When the mafia in Connecticut was at its peak two decades ago, the mob made the “Oxy” as it was known locally a 'piggy bank' of sorts, using it to underwrite a multimillion-dollar, illegal gambling business. Mobsters who ran illegal casino games at social clubs in Meriden, New Britain and Hartford had access to stacks of pre-approved credit union loan applications and used them to extend instant money to tapped out players.

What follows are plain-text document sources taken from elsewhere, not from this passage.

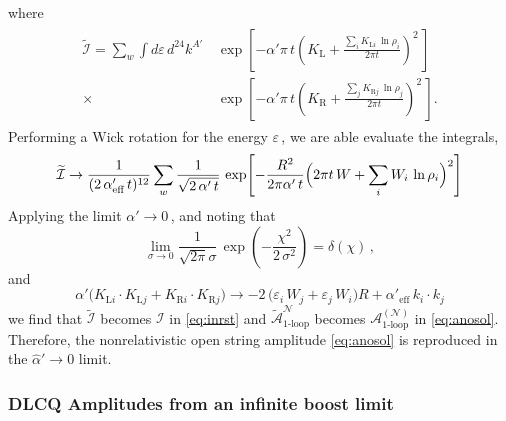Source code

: \documentclass[11pt]{article}
\newcommand{\be}{\begin{equation}}
\newcommand{\ee}{\end{equation}}
\newcommand{\CA}{\mathcal{A}}
\newcommand{\CI}{\mathcal{I}}
\newcommand{\CN}{\mathcal{N}}
\newcommand{\lr}{\left (}
\newcommand{\rr}{\right )}
\newcommand{\ls}{\left [}
\newcommand{\rs}{\right ]}
\renewcommand{\tilde}[1]{\widetilde{#1}}
\begin{document}
%
where
%
\begin{align} \label{eq:ip}
\begin{split}
    \tilde{\CI} = \sum_w \int d\varepsilon \, d^{24} k^{A'} \, & \exp \ls - \alpha' \pi \, t \lr K_\text{L} + \frac{\sum_i K_{\text{L}i} \, \ln \rho_i}{2\pi t} \rr^{\!2} \, \rs \\[2pt]
    \times & \exp \ls - \alpha' \pi \, t \lr K_\text{R} + \frac{\sum_j K_{\text{R}j} \, \ln \rho_j}{2\pi t} \rr^{\!2} \, \rs.
\end{split}
\end{align}
%
Performing a Wick rotation for the energy $\varepsilon$\,, we are able evaluate the integrals,
%
\be
    \tilde{\CI} \rightarrow \frac{1}{(2\,\alpha'_\text{eff}\,t)^{12}} \sum_w \frac{1}{\sqrt{2 \, \alpha' \, t}} \, \exp \! \ls - \frac{R^2}{{2\pi \alpha'} \, t} \Bigl( 2\pi t \, W + \sum_i W_i \, \ln \rho_i \Bigr)^{2} \rs
\ee
%
Applying the limit $\alpha' \rightarrow 0$\,, and noting that
%
\be \label{eq:sigmazero}
    \lim_{\sigma \rightarrow 0} \frac{1}{\sqrt{2\pi} \sigma} \, \exp \lr - \frac{\chi^2}{2 \, \sigma^2} \rr = \delta ( \chi )\,,
\ee
%
and
%
\be
    \alpha' \bigl( K_{\text{L}i} \cdot K_{\text{L}j} + K_{\text{R}i} \cdot K_{\text{R}j} \bigr) \rightarrow - 2 \, \bigl( \varepsilon_i \, W_j + \varepsilon_j \, W_i\bigr) R + \alpha'_\text{eff} \, k_{i} \cdot k_{j}
\ee
%
we find that $\tilde{\CI}$ becomes $\CI$ in \eqref{eq:inrst} and $\tilde{\CA}^{\CN}_\text{1-loop}$ becomes $\CA_\text{1-loop}^{(\CN)}$ in \eqref{eq:anosol}.
%
Therefore, the nonrelativistic open string amplitude \eqref{eq:anosol} is reproduced in the $\hat{\alpha}' \rightarrow 0$ limit.  

\subsubsection*{DLCQ Amplitudes from an infinite boost limit}
\end{document}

When FBI agents raided a mob game at the Meriden Independent Club in June 1988, they seized $42,000 in cash, gambling records, gambling paraphernalia and, according to an FBI affidavit, "numerous loan applications for the South End Mutual Benefit Association (a state chartered and federally insured credit union)." The club attracted gamblers from across southern New England and allegedly was run by Salvatore "Butch" D'Aquila, who federal prosecutors said oversaw the Patriarca crime family's gambling operations in Connecticut in the 1980s. Many of the loan applications seized were blank "with the exception of the loan guarantor sections which had been pre-signed with the name Salvatore D'Aquila," the affidavit says.